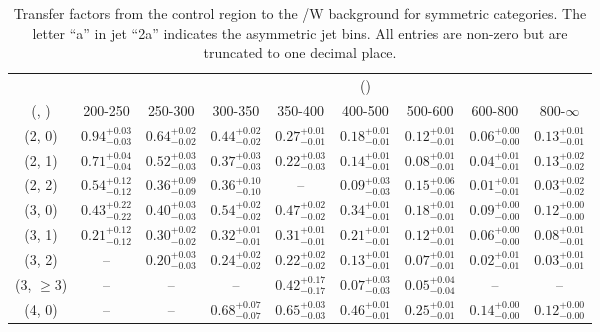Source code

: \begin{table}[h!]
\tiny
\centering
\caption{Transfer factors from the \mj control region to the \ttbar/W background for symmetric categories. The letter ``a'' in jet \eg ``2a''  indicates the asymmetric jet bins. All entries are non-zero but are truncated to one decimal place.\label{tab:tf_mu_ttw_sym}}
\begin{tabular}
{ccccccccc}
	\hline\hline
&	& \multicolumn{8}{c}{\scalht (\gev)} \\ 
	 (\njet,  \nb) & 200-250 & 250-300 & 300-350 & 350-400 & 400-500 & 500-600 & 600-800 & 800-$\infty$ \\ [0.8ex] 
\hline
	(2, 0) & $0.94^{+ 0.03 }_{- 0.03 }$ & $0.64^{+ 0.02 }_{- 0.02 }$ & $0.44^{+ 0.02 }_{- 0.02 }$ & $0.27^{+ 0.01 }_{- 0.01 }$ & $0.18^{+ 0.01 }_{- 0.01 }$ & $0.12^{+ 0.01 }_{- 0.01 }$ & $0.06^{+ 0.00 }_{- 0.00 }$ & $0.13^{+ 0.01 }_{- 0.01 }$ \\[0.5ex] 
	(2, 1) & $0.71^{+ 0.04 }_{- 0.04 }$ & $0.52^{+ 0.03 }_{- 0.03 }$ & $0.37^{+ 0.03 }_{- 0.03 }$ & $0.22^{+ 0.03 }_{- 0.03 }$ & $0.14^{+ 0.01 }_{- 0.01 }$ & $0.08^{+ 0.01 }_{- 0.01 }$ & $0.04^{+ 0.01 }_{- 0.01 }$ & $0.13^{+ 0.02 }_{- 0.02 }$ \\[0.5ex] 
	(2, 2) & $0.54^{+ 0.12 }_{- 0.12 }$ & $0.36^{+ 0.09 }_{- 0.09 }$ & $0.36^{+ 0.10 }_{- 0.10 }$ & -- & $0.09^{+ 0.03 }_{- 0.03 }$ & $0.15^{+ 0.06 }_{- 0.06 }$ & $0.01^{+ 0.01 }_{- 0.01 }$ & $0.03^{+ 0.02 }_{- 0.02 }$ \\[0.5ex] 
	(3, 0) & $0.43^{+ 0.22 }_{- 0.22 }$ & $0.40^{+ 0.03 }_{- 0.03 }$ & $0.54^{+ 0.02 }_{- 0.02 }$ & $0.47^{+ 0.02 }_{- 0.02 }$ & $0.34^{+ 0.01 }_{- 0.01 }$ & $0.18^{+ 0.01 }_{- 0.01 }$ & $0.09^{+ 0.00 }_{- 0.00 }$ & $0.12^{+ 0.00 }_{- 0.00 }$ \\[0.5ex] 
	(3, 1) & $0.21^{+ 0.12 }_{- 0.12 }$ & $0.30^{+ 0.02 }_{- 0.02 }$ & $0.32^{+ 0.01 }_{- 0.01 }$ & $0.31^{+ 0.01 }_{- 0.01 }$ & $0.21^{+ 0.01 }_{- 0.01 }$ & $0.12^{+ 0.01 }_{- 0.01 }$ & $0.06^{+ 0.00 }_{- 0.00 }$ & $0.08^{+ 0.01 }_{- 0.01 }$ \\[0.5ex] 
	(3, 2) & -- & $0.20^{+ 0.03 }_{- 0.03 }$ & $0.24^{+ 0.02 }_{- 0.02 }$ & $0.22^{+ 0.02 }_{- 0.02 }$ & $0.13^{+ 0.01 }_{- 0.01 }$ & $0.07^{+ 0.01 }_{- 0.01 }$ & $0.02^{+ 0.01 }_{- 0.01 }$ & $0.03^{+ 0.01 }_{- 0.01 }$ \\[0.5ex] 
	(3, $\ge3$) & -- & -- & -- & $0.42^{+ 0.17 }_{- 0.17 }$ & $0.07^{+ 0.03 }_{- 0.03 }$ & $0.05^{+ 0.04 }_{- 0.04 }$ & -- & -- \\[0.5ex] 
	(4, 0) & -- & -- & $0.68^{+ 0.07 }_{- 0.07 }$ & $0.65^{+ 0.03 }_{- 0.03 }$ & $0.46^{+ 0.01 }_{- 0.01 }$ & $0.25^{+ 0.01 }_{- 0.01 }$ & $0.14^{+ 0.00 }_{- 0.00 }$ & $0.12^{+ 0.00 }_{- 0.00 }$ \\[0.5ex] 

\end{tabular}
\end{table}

---+---

- [Instructions for the task] Give every entry again word for word; no images belong in the copy.

- [Solution for this problem]
Source code

: \begin{table}[h!]
\tiny
\centering
\caption{Transfer factors from the \mj control region to the \ttbar/W background for symmetric categories. The letter ``a'' in jet \eg ``2a''  indicates the asymmetric jet bins. All entries are non-zero but are truncated to one decimal place.\label{tab:tf_mu_ttw_sym}}
\begin{tabular}
{ccccccccc}
	\hline\hline
&	& \multicolumn{8}{c}{\scalht (\gev)} \\ 
	 (\njet,  \nb) & 200-250 & 250-300 & 300-350 & 350-400 & 400-500 & 500-600 & 600-800 & 800-$\infty$ \\ [0.8ex] 
\hline
	(2, 0) & $0.94^{+ 0.03 }_{- 0.03 }$ & $0.64^{+ 0.02 }_{- 0.02 }$ & $0.44^{+ 0.02 }_{- 0.02 }$ & $0.27^{+ 0.01 }_{- 0.01 }$ & $0.18^{+ 0.01 }_{- 0.01 }$ & $0.12^{+ 0.01 }_{- 0.01 }$ & $0.06^{+ 0.00 }_{- 0.00 }$ & $0.13^{+ 0.01 }_{- 0.01 }$ \\[0.5ex] 
	(2, 1) & $0.71^{+ 0.04 }_{- 0.04 }$ & $0.52^{+ 0.03 }_{- 0.03 }$ & $0.37^{+ 0.03 }_{- 0.03 }$ & $0.22^{+ 0.03 }_{- 0.03 }$ & $0.14^{+ 0.01 }_{- 0.01 }$ & $0.08^{+ 0.01 }_{- 0.01 }$ & $0.04^{+ 0.01 }_{- 0.01 }$ & $0.13^{+ 0.02 }_{- 0.02 }$ \\[0.5ex] 
	(2, 2) & $0.54^{+ 0.12 }_{- 0.12 }$ & $0.36^{+ 0.09 }_{- 0.09 }$ & $0.36^{+ 0.10 }_{- 0.10 }$ & -- & $0.09^{+ 0.03 }_{- 0.03 }$ & $0.15^{+ 0.06 }_{- 0.06 }$ & $0.01^{+ 0.01 }_{- 0.01 }$ & $0.03^{+ 0.02 }_{- 0.02 }$ \\[0.5ex] 
	(3, 0) & $0.43^{+ 0.22 }_{- 0.22 }$ & $0.40^{+ 0.03 }_{- 0.03 }$ & $0.54^{+ 0.02 }_{- 0.02 }$ & $0.47^{+ 0.02 }_{- 0.02 }$ & $0.34^{+ 0.01 }_{- 0.01 }$ & $0.18^{+ 0.01 }_{- 0.01 }$ & $0.09^{+ 0.00 }_{- 0.00 }$ & $0.12^{+ 0.00 }_{- 0.00 }$ \\[0.5ex] 
	(3, 1) & $0.21^{+ 0.12 }_{- 0.12 }$ & $0.30^{+ 0.02 }_{- 0.02 }$ & $0.32^{+ 0.01 }_{- 0.01 }$ & $0.31^{+ 0.01 }_{- 0.01 }$ & $0.21^{+ 0.01 }_{- 0.01 }$ & $0.12^{+ 0.01 }_{- 0.01 }$ & $0.06^{+ 0.00 }_{- 0.00 }$ & $0.08^{+ 0.01 }_{- 0.01 }$ \\[0.5ex] 
	(3, 2) & -- & $0.20^{+ 0.03 }_{- 0.03 }$ & $0.24^{+ 0.02 }_{- 0.02 }$ & $0.22^{+ 0.02 }_{- 0.02 }$ & $0.13^{+ 0.01 }_{- 0.01 }$ & $0.07^{+ 0.01 }_{- 0.01 }$ & $0.02^{+ 0.01 }_{- 0.01 }$ & $0.03^{+ 0.01 }_{- 0.01 }$ \\[0.5ex] 
	(3, $\ge3$) & -- & -- & -- & $0.42^{+ 0.17 }_{- 0.17 }$ & $0.07^{+ 0.03 }_{- 0.03 }$ & $0.05^{+ 0.04 }_{- 0.04 }$ & -- & -- \\[0.5ex] 
	(4, 0) & -- & -- & $0.68^{+ 0.07 }_{- 0.07 }$ & $0.65^{+ 0.03 }_{- 0.03 }$ & $0.46^{+ 0.01 }_{- 0.01 }$ & $0.25^{+ 0.01 }_{- 0.01 }$ & $0.14^{+ 0.00 }_{- 0.00 }$ & $0.12^{+ 0.00 }_{- 0.00 }$ \\[0.5ex] 

\end{tabular}
\end{table}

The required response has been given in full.